WHAT TO PRODUCE
All of the data that follows is to be written out exactly, with images excluded.

(Collected data)
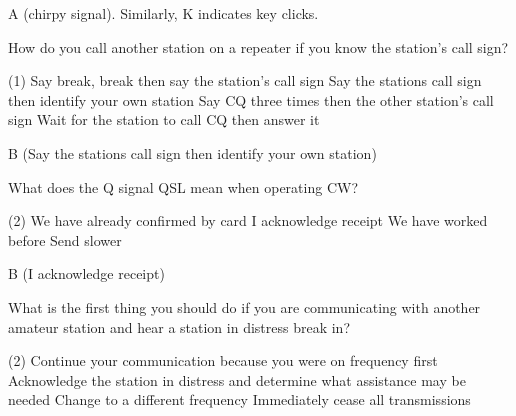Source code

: \documentclass[a4paper]{article}
\begin{document}
\begin{solution}
	A (chirpy signal). Similarly, \apostrophe{}K\apostrophe{} indicates key clicks.
\end{solution}

\vspace{5mm}



\begin{question}How do you call another station on a repeater if you know the station's call sign?
	\begin{tasks}(1)
		\task Say \apostrophe{}break, break\apostrophe{} then say the station's call sign
		\task Say the station\apostrophe{}s call sign then identify your own station
		\task Say \apostrophe{}CQ\apostrophe{} three times then the other station's call sign
		\task Wait for the station to call \apostrophe{}CQ\apostrophe{} then answer it
	\end{tasks}
\end{question}

\begin{solution}
	B (Say the station\apostrophe{}s call sign then identify your own station)
\end{solution}

\vspace{5mm}



\begin{question}What does the Q signal \apostrophe{}QSL\apostrophe{} mean when operating CW?
	\begin{tasks}(2)
		\task We have already confirmed by card
		\task I acknowledge receipt
		\task We have worked before
		\task Send slower
	\end{tasks}
\end{question}

\begin{solution}
	B (I acknowledge receipt)
\end{solution}

\vspace{5mm}



\begin{question}What is the first thing you should do if you are communicating with another amateur station and hear a station in distress break in?
	\begin{tasks}(2)
		\task Continue your communication because you were on frequency first
		\task Acknowledge the station in distress and determine what assistance may be needed
		\task Change to a different frequency
		\task Immediately cease all transmissions
	\end{tasks}
\end{question}
\end{document}
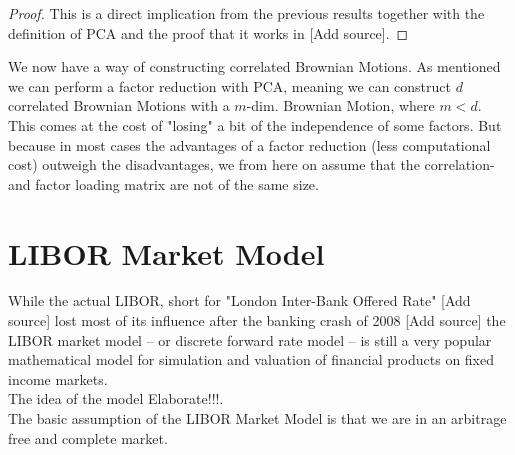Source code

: \documentclass[12pt]{article}
\begin{document}
	\begin{proof}
		This is a direct implication from the previous results together with the definition of PCA and the proof that it works in \color{red}[Add source]\color{black}. %
	\end{proof}
	We now have a way of constructing correlated Brownian Motions. As mentioned we can perform a factor reduction with PCA, meaning we can construct $d$ correlated Brownian Motions with a $m$-dim. Brownian Motion, where $m < d$. This comes at the cost of "losing" a bit of the independence of some factors. But because in most cases the advantages of a factor reduction (less computational cost) outweigh the disadvantages, we from here on assume that the correlation- and factor loading matrix are not of the same size.
	
	
	
	
	\pagebreak
	\section{LIBOR Market Model}\label{sec::LIBORModel}
	
	While the actual LIBOR, short for "London Inter-Bank Offered Rate" \color{red}[Add source] \color{black} %
	lost most of its influence after the banking crash of 2008 \color{red}[Add source] \color{black} %
	the LIBOR market model -- or discrete forward rate model -- is still a very popular mathematical model for simulation and valuation of financial products on fixed income markets.\\
	The idea of the model  \color{red}Elaborate!!!\color{black}. 
	\\
	The basic assumption of the LIBOR Market Model is that we are in an arbitrage free and complete market.
	
\end{document}
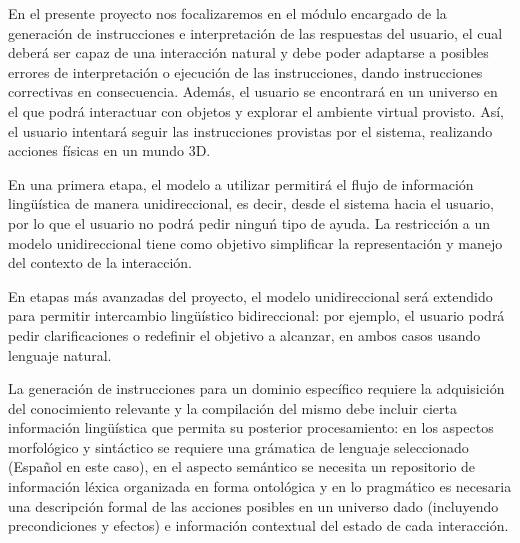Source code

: 

En el presente proyecto nos focalizaremos en el  m\'odulo encargado de la generaci\'on de  instrucciones e interpretaci\'on de las respuestas del usuario, el cual deber\'a ser capaz de una interacci\'on natural y debe poder adaptarse a posibles errores de interpretaci\'on o ejecuci\'on de las instrucciones, dando instrucciones correctivas en consecuencia. Adem\'as, el usuario se encontrar\'a en un universo en el que podr\'a interactuar con objetos y explorar el ambiente virtual provisto. As\'i, el usuario intentar\'a seguir las instrucciones provistas por el sistema,
realizando acciones f\'isicas en un mundo 3D.

En una primera etapa, el modelo a utilizar permitir\'a el flujo de informaci\'on ling\"u\'istica de manera unidireccional, es decir,
desde el sistema hacia el usuario, por lo que
el usuario no podr\'a pedir ningu\'n tipo de ayuda.  La restricci\'on a un
modelo unidireccional tiene como objetivo
simplificar la representaci\'on y manejo del contexto de la interacci\'on.

En etapas m\'as avanzadas del proyecto, el modelo unidireccional ser\'a extendido para
permitir intercambio ling\"u\'istico bidireccional: por ejemplo, el usuario podr\'a
pedir clarificaciones o redefinir el objetivo a alcanzar, en ambos casos usando lenguaje natural.

La generaci\'on de instrucciones para un dominio espec\'ifico requiere la adquisici\'on del conocimiento relevante y la compilaci\'on del mismo debe incluir cierta informaci\'on  ling\"u\'istica que permita su posterior procesamiento: en los aspectos morfol\'ogico y sint\'actico se requiere una gr\'amatica de lenguaje seleccionado (Espa\~nol en este caso), en el aspecto sem\'antico se necesita un repositorio de informaci\'on l\'exica organizada en forma ontol\'ogica y en lo pragm\'atico es necesaria una descripci\'on formal de las
acciones posibles en un universo dado (incluyendo precondiciones y efectos) e informaci\'on contextual del estado de cada interacci\'on.

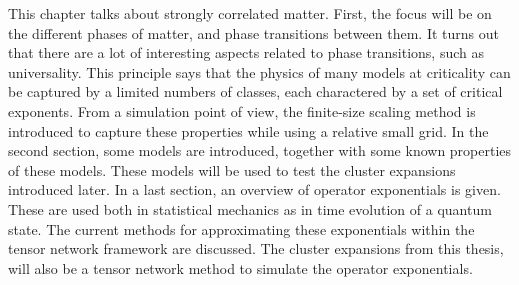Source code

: This chapter talks about strongly correlated matter. First, the focus will be on the different phases of matter, and phase transitions between them. It turns out that there are a lot of interesting aspects related to phase transitions, such as universality. This principle says that the physics of many models at criticality can be captured by a limited numbers of classes, each charactered by a set of critical exponents. From a simulation point of view, the finite-size scaling method is introduced to capture these properties while using a relative small grid.
In the second section, some models are introduced, together with some known properties of these models. These models will be used to test the cluster expansions introduced later.
In a last section, an overview of operator exponentials is given. These are used both in statistical mechanics as in time evolution of a quantum state. The current methods for approximating these exponentials within the tensor network framework are discussed. The cluster expansions from this thesis, will also be a tensor network method to simulate the operator exponentials.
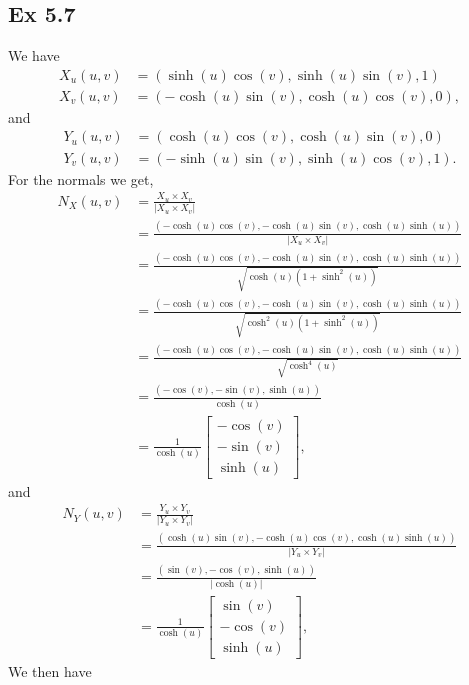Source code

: \documentclass{article}
\theoremstyle{definition}
\begin{document}
\subsection*{Ex 5.7}


We have
\begin{align*}
	X_u(u, v)
	&=
	(\sinh(u)\cos(v), \sinh(u)\sin(v), 1) \\
	X_v(u, v)
	&=
	(-\cosh(u)\sin(v), \cosh(u)\cos(v), 0),
\end{align*}
and
\begin{align*}
	Y_u(u, v)
	&=
	(\cosh(u)\cos(v), \cosh(u)\sin(v), 0) \\
	Y_v(u, v)
	&=
	(-\sinh(u)\sin(v), \sinh(u)\cos(v), 1).
\end{align*}
For the normals we get,
\begin{align*}
	N_{X}(u, v)
	&=
	\frac{X_u \times X_v}{|X_u \times X_v|} \\
	&=
	\frac{(-\cosh(u)\cos(v), -\cosh(u)\sin(v), \cosh(u)\sinh(u))}{|X_u \times X_v|} \\
	&=
	\frac{(-\cosh(u)\cos(v), -\cosh(u)\sin(v), \cosh(u)\sinh(u))}{\sqrt{\cosh(u)(1 + \sinh^2(u))}} \\
	&=
	\frac{(-\cosh(u)\cos(v), -\cosh(u)\sin(v), \cosh(u)\sinh(u))}{\sqrt{\cosh^2(u)(1 + \sinh^2(u))}} \\
	&=
	\frac{(-\cosh(u)\cos(v), -\cosh(u)\sin(v), \cosh(u)\sinh(u))}{\sqrt{\cosh^4(u)}} \\
	&=
	\frac{(-\cos(v), -\sin(v), \sinh(u))}{\cosh(u)} \\
	&=
	\frac{1}{\cosh(u)}
	\begin{bmatrix}
		-\cos(v) \\
		-\sin(v) \\
		\sinh(u)
	\end{bmatrix},
\end{align*}
and
\begin{align*}
	N_{Y}(u, v)
	&=
	\frac{Y_u \times Y_v}{|Y_u \times Y_v|} \\
	&=
	\frac{(\cosh(u)\sin(v), -\cosh(u)\cos(v), \cosh(u)\sinh(u))}{|Y_u \times Y_v|} \\
	&=
	\frac{(\sin(v), -\cos(v), \sinh(u))}{|\cosh(u)|} \\
	&=
	\frac{1}{\cosh(u)}
	\begin{bmatrix}
		\sin(v) \\
		-\cos(v) \\
		\sinh(u)
	\end{bmatrix},
\end{align*}
We then have
\end{document}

RESPONSE TO THE TASK
Source code

: \documentclass[a4paper]{article}
\begin{document}
\begin{solution}
	A (chirpy signal). Similarly, \apostrophe{}K\apostrophe{} indicates key clicks.
\end{solution}

\vspace{5mm}



\begin{question}How do you call another station on a repeater if you know the station's call sign?
	\begin{tasks}(1)
		\task Say \apostrophe{}break, break\apostrophe{} then say the station's call sign
		\task Say the station\apostrophe{}s call sign then identify your own station
		\task Say \apostrophe{}CQ\apostrophe{} three times then the other station's call sign
		\task Wait for the station to call \apostrophe{}CQ\apostrophe{} then answer it
	\end{tasks}
\end{question}

\begin{solution}
	B (Say the station\apostrophe{}s call sign then identify your own station)
\end{solution}

\vspace{5mm}



\begin{question}What does the Q signal \apostrophe{}QSL\apostrophe{} mean when operating CW?
	\begin{tasks}(2)
		\task We have already confirmed by card
		\task I acknowledge receipt
		\task We have worked before
		\task Send slower
	\end{tasks}
\end{question}

\begin{solution}
	B (I acknowledge receipt)
\end{solution}

\vspace{5mm}



\begin{question}What is the first thing you should do if you are communicating with another amateur station and hear a station in distress break in?
	\begin{tasks}(2)
		\task Continue your communication because you were on frequency first
		\task Acknowledge the station in distress and determine what assistance may be needed
		\task Change to a different frequency
		\task Immediately cease all transmissions
	\end{tasks}
\end{question}
\end{document}
Source code

: \documentclass[12pt]{article}
\begin{document}
	\begin{proof}
		This is a direct implication from the previous results together with the definition of PCA and the proof that it works in \color{red}[Add source]\color{black}. %
	\end{proof}
	We now have a way of constructing correlated Brownian Motions. As mentioned we can perform a factor reduction with PCA, meaning we can construct $d$ correlated Brownian Motions with a $m$-dim. Brownian Motion, where $m < d$. This comes at the cost of "losing" a bit of the independence of some factors. But because in most cases the advantages of a factor reduction (less computational cost) outweigh the disadvantages, we from here on assume that the correlation- and factor loading matrix are not of the same size.
	
	
	
	
	\pagebreak
	\section{LIBOR Market Model}\label{sec::LIBORModel}
	
	While the actual LIBOR, short for "London Inter-Bank Offered Rate" \color{red}[Add source] \color{black} %
	lost most of its influence after the banking crash of 2008 \color{red}[Add source] \color{black} %
	the LIBOR market model -- or discrete forward rate model -- is still a very popular mathematical model for simulation and valuation of financial products on fixed income markets.\\
	The idea of the model  \color{red}Elaborate!!!\color{black}. 
	\\
	The basic assumption of the LIBOR Market Model is that we are in an arbitrage free and complete market.
	
\end{document}
Source code

: 

En el presente proyecto nos focalizaremos en el  m\'odulo encargado de la generaci\'on de  instrucciones e interpretaci\'on de las respuestas del usuario, el cual deber\'a ser capaz de una interacci\'on natural y debe poder adaptarse a posibles errores de interpretaci\'on o ejecuci\'on de las instrucciones, dando instrucciones correctivas en consecuencia. Adem\'as, el usuario se encontrar\'a en un universo en el que podr\'a interactuar con objetos y explorar el ambiente virtual provisto. As\'i, el usuario intentar\'a seguir las instrucciones provistas por el sistema,
realizando acciones f\'isicas en un mundo 3D.

En una primera etapa, el modelo a utilizar permitir\'a el flujo de informaci\'on ling\"u\'istica de manera unidireccional, es decir,
desde el sistema hacia el usuario, por lo que
el usuario no podr\'a pedir ningu\'n tipo de ayuda.  La restricci\'on a un
modelo unidireccional tiene como objetivo
simplificar la representaci\'on y manejo del contexto de la interacci\'on.

En etapas m\'as avanzadas del proyecto, el modelo unidireccional ser\'a extendido para
permitir intercambio ling\"u\'istico bidireccional: por ejemplo, el usuario podr\'a
pedir clarificaciones o redefinir el objetivo a alcanzar, en ambos casos usando lenguaje natural.

La generaci\'on de instrucciones para un dominio espec\'ifico requiere la adquisici\'on del conocimiento relevante y la compilaci\'on del mismo debe incluir cierta informaci\'on  ling\"u\'istica que permita su posterior procesamiento: en los aspectos morfol\'ogico y sint\'actico se requiere una gr\'amatica de lenguaje seleccionado (Espa\~nol en este caso), en el aspecto sem\'antico se necesita un repositorio de informaci\'on l\'exica organizada en forma ontol\'ogica y en lo pragm\'atico es necesaria una descripci\'on formal de las
acciones posibles en un universo dado (incluyendo precondiciones y efectos) e informaci\'on contextual del estado de cada interacci\'on.

Source code

: This chapter talks about strongly correlated matter. First, the focus will be on the different phases of matter, and phase transitions between them. It turns out that there are a lot of interesting aspects related to phase transitions, such as universality. This principle says that the physics of many models at criticality can be captured by a limited numbers of classes, each charactered by a set of critical exponents. From a simulation point of view, the finite-size scaling method is introduced to capture these properties while using a relative small grid.
In the second section, some models are introduced, together with some known properties of these models. These models will be used to test the cluster expansions introduced later.
In a last section, an overview of operator exponentials is given. These are used both in statistical mechanics as in time evolution of a quantum state. The current methods for approximating these exponentials within the tensor network framework are discussed. The cluster expansions from this thesis, will also be a tensor network method to simulate the operator exponentials.
Source code

: \documentclass{article}
\theoremstyle{definition}
\begin{document}
\subsection*{Ex 5.7}


We have
\begin{align*}
	X_u(u, v)
	&=
	(\sinh(u)\cos(v), \sinh(u)\sin(v), 1) \\
	X_v(u, v)
	&=
	(-\cosh(u)\sin(v), \cosh(u)\cos(v), 0),
\end{align*}
and
\begin{align*}
	Y_u(u, v)
	&=
	(\cosh(u)\cos(v), \cosh(u)\sin(v), 0) \\
	Y_v(u, v)
	&=
	(-\sinh(u)\sin(v), \sinh(u)\cos(v), 1).
\end{align*}
For the normals we get,
\begin{align*}
	N_{X}(u, v)
	&=
	\frac{X_u \times X_v}{|X_u \times X_v|} \\
	&=
	\frac{(-\cosh(u)\cos(v), -\cosh(u)\sin(v), \cosh(u)\sinh(u))}{|X_u \times X_v|} \\
	&=
	\frac{(-\cosh(u)\cos(v), -\cosh(u)\sin(v), \cosh(u)\sinh(u))}{\sqrt{\cosh(u)(1 + \sinh^2(u))}} \\
	&=
	\frac{(-\cosh(u)\cos(v), -\cosh(u)\sin(v), \cosh(u)\sinh(u))}{\sqrt{\cosh^2(u)(1 + \sinh^2(u))}} \\
	&=
	\frac{(-\cosh(u)\cos(v), -\cosh(u)\sin(v), \cosh(u)\sinh(u))}{\sqrt{\cosh^4(u)}} \\
	&=
	\frac{(-\cos(v), -\sin(v), \sinh(u))}{\cosh(u)} \\
	&=
	\frac{1}{\cosh(u)}
	\begin{bmatrix}
		-\cos(v) \\
		-\sin(v) \\
		\sinh(u)
	\end{bmatrix},
\end{align*}
and
\begin{align*}
	N_{Y}(u, v)
	&=
	\frac{Y_u \times Y_v}{|Y_u \times Y_v|} \\
	&=
	\frac{(\cosh(u)\sin(v), -\cosh(u)\cos(v), \cosh(u)\sinh(u))}{|Y_u \times Y_v|} \\
	&=
	\frac{(\sin(v), -\cos(v), \sinh(u))}{|\cosh(u)|} \\
	&=
	\frac{1}{\cosh(u)}
	\begin{bmatrix}
		\sin(v) \\
		-\cos(v) \\
		\sinh(u)
	\end{bmatrix},
\end{align*}
We then have
\end{document}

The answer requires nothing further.